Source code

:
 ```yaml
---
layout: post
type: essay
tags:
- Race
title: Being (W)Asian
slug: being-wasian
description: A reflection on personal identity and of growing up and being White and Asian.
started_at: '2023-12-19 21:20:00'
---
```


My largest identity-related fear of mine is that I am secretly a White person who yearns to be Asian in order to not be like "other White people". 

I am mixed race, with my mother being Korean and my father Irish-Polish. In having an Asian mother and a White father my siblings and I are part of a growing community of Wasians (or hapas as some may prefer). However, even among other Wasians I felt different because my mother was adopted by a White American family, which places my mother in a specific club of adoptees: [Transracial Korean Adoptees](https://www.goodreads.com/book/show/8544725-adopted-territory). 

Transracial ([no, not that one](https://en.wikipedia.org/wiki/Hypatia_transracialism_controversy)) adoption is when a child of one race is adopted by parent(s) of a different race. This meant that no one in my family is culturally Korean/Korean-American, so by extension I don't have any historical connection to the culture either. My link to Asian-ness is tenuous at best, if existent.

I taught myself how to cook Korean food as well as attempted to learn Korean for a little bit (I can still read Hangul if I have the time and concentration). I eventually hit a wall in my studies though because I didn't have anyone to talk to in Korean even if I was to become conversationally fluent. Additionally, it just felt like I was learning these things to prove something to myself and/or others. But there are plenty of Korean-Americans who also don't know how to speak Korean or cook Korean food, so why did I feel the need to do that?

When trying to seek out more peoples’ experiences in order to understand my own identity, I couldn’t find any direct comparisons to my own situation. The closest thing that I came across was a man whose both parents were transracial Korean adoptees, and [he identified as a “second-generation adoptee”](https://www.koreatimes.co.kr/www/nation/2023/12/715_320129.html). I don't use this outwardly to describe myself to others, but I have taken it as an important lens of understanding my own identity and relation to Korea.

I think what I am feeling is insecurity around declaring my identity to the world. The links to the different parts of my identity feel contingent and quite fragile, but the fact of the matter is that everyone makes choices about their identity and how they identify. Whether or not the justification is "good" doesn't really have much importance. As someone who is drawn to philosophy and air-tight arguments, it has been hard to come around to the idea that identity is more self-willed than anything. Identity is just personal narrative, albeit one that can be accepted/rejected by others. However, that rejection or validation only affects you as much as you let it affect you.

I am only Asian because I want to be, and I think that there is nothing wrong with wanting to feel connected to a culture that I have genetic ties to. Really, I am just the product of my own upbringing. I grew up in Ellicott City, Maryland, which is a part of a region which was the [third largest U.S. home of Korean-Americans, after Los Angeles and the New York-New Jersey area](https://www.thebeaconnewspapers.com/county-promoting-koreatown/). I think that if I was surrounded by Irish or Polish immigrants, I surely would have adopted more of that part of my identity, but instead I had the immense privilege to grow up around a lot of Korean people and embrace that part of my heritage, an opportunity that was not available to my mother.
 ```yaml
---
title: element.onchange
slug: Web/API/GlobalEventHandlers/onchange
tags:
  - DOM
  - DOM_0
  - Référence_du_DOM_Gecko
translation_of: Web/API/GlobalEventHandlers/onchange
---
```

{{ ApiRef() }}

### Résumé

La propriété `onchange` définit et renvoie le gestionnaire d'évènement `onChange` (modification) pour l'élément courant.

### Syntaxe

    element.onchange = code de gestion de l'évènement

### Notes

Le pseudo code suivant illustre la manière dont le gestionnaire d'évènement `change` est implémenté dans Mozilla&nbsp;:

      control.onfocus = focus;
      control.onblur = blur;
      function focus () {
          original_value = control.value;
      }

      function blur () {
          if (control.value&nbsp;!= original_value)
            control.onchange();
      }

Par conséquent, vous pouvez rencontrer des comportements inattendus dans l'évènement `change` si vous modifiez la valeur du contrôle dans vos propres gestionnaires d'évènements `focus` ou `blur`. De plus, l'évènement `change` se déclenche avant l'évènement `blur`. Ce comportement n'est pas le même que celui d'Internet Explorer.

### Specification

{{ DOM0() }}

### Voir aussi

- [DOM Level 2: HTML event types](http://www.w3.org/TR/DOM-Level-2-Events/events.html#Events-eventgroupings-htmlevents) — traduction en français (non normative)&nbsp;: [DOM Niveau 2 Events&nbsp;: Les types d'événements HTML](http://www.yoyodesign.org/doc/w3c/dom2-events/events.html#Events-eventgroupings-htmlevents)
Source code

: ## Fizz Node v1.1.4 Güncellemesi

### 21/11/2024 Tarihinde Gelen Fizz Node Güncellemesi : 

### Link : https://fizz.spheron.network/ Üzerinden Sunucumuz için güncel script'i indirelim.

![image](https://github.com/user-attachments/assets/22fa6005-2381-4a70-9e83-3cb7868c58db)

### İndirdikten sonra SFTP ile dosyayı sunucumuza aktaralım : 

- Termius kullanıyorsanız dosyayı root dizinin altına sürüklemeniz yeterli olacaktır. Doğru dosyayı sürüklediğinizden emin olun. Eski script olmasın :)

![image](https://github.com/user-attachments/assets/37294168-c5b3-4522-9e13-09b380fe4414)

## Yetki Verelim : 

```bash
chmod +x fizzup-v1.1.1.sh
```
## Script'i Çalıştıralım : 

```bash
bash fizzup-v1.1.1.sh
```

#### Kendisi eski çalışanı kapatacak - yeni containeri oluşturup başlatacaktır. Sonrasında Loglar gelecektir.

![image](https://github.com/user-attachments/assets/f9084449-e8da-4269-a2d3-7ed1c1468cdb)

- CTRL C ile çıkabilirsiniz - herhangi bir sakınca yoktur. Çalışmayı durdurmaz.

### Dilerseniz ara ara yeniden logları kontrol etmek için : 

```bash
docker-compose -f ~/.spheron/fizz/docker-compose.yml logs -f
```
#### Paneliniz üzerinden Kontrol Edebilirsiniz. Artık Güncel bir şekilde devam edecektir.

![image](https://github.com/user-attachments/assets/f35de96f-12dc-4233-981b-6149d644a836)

_____

### Exercise directions
Scan the preceding listing for lines that contain the word "like". Give only how many there are.

### Response to the exercise
2